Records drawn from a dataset
● ● ● ● ●

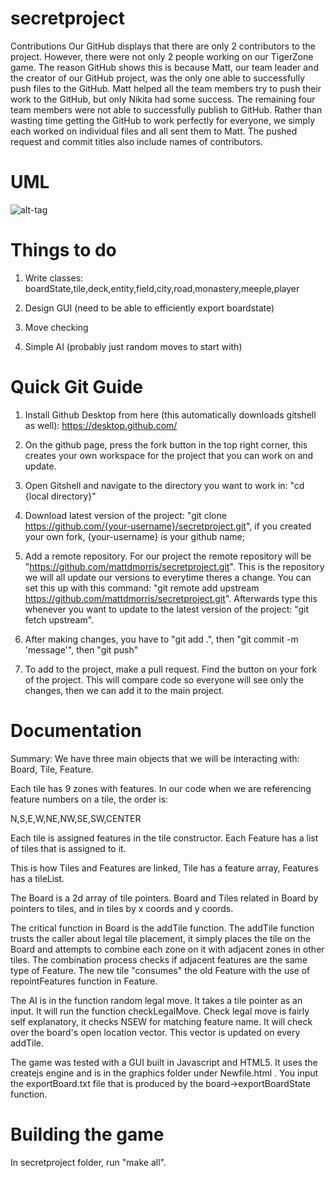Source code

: # secretproject

Contributions
Our GitHub displays that there are only 2 contributors to the project. However, there were not only 2 people working on our TigerZone game. The reason GitHub shows this is because Matt, our team leader and the creator of our GitHub project, was the only one able to successfully push files to the GitHub. Matt helped all the team members try to push their work to the GitHub, but only Nikita had some success. The remaining four team members were not able to successfully publish to GitHub. Rather than wasting time getting the GitHub to work perfectly for everyone, we simply each worked on individual files and all sent them to Matt. The pushed request and commit titles also include names of contributors.


# UML

![alt-tag](https://github.com/mattdmorris/secretproject/blob/master/uml/umlpng.png)

# Things to do

1) Write classes: boardState,tile,deck,entity,field,city,road,monastery,meeple,player

2) Design GUI (need to be able to efficiently export boardstate)

3) Move checking

4) Simple AI (probably just random moves to start with)


# Quick Git Guide

1) Install Github Desktop from here (this automatically downloads gitshell as well): https://desktop.github.com/

2) On the github page, press the fork button in the top right corner, this creates your own workspace for the project that you can work on and update.

3) Open Gitshell and navigate to the directory you want to work in: "cd {local directory}"

4) Download latest version of the project: "git clone https://github.com/{your-username}/secretproject.git",  if you created your own fork, {your-username} is your github name;

5) Add a remote repository. For our project the remote repository will be "https://github.com/mattdmorris/secretproject.git". This is the repository we will all update our versions to everytime theres a change. You can set this up with this command: "git remote add upstream https://github.com/mattdmorris/secretproject.git". Afterwards type this whenever you want to update to the latest version of the project: "git fetch upstream".

5) After making changes, you have to "git add .", then "git commit -m 'message'", then "git push"

6) To add to the project, make a pull request. Find the button on your fork of the project. This will compare code so everyone will see only the changes, then we can add it to the main project.




# Documentation

Summary:
We have three main objects that we will be interacting with: Board, Tile, Feature.

Each tile has 9 zones with features. In our code when we are referencing feature numbers on a tile, the order is: 

N,S,E,W,NE,NW,SE,SW,CENTER

Each tile is assigned features in the tile constructor. Each Feature has a list of tiles that is assigned to it.

This is how Tiles and Features are linked, Tile has a feature array, Features has a tileList.

The Board is a 2d array of tile pointers. Board and Tiles related in Board by pointers to tiles, and in tiles by x coords and y coords.

The critical function in Board is the addTile function. The addTile function trusts the caller about legal tile placement, 
it simply places the tile on the Board and attempts to combine each zone on it with adjacent zones in other tiles. The combination
process checks if adjacent features are the same type of Feature. The new tile "consumes" the old Feature with the use of 
repointFeatures function in Feature.

The AI is in the function random legal move. It takes a tile pointer as an input. It will run the function checkLegalMove. Check legal move is fairly self explanatory, it checks NSEW for matching feature name. It will check over the board's open location vector. 
This vector is updated on every addTile.

The game was tested with a GUI built in Javascript and HTML5. It uses the createjs engine and is in the graphics folder under Newfile.html  . You input the exportBoard.txt file that is produced by the board->exportBoardState function.

# Building the game

In secretproject folder, run "make all".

● ● ● ● ●

◆ **The problem**:
Could the entries above be written out word for word, pictures excluded?

◆ **Exercise response**:
Source code

: # secretproject

Contributions
Our GitHub displays that there are only 2 contributors to the project. However, there were not only 2 people working on our TigerZone game. The reason GitHub shows this is because Matt, our team leader and the creator of our GitHub project, was the only one able to successfully push files to the GitHub. Matt helped all the team members try to push their work to the GitHub, but only Nikita had some success. The remaining four team members were not able to successfully publish to GitHub. Rather than wasting time getting the GitHub to work perfectly for everyone, we simply each worked on individual files and all sent them to Matt. The pushed request and commit titles also include names of contributors.


# UML

![alt-tag](https://github.com/mattdmorris/secretproject/blob/master/uml/umlpng.png)

# Things to do

1) Write classes: boardState,tile,deck,entity,field,city,road,monastery,meeple,player

2) Design GUI (need to be able to efficiently export boardstate)

3) Move checking

4) Simple AI (probably just random moves to start with)


# Quick Git Guide

1) Install Github Desktop from here (this automatically downloads gitshell as well): https://desktop.github.com/

2) On the github page, press the fork button in the top right corner, this creates your own workspace for the project that you can work on and update.

3) Open Gitshell and navigate to the directory you want to work in: "cd {local directory}"

4) Download latest version of the project: "git clone https://github.com/{your-username}/secretproject.git",  if you created your own fork, {your-username} is your github name;

5) Add a remote repository. For our project the remote repository will be "https://github.com/mattdmorris/secretproject.git". This is the repository we will all update our versions to everytime theres a change. You can set this up with this command: "git remote add upstream https://github.com/mattdmorris/secretproject.git". Afterwards type this whenever you want to update to the latest version of the project: "git fetch upstream".

5) After making changes, you have to "git add .", then "git commit -m 'message'", then "git push"

6) To add to the project, make a pull request. Find the button on your fork of the project. This will compare code so everyone will see only the changes, then we can add it to the main project.




# Documentation

Summary:
We have three main objects that we will be interacting with: Board, Tile, Feature.

Each tile has 9 zones with features. In our code when we are referencing feature numbers on a tile, the order is: 

N,S,E,W,NE,NW,SE,SW,CENTER

Each tile is assigned features in the tile constructor. Each Feature has a list of tiles that is assigned to it.

This is how Tiles and Features are linked, Tile has a feature array, Features has a tileList.

The Board is a 2d array of tile pointers. Board and Tiles related in Board by pointers to tiles, and in tiles by x coords and y coords.

The critical function in Board is the addTile function. The addTile function trusts the caller about legal tile placement, 
it simply places the tile on the Board and attempts to combine each zone on it with adjacent zones in other tiles. The combination
process checks if adjacent features are the same type of Feature. The new tile "consumes" the old Feature with the use of 
repointFeatures function in Feature.

The AI is in the function random legal move. It takes a tile pointer as an input. It will run the function checkLegalMove. Check legal move is fairly self explanatory, it checks NSEW for matching feature name. It will check over the board's open location vector. 
This vector is updated on every addTile.

The game was tested with a GUI built in Javascript and HTML5. It uses the createjs engine and is in the graphics folder under Newfile.html  . You input the exportBoard.txt file that is produced by the board->exportBoardState function.

# Building the game

In secretproject folder, run "make all".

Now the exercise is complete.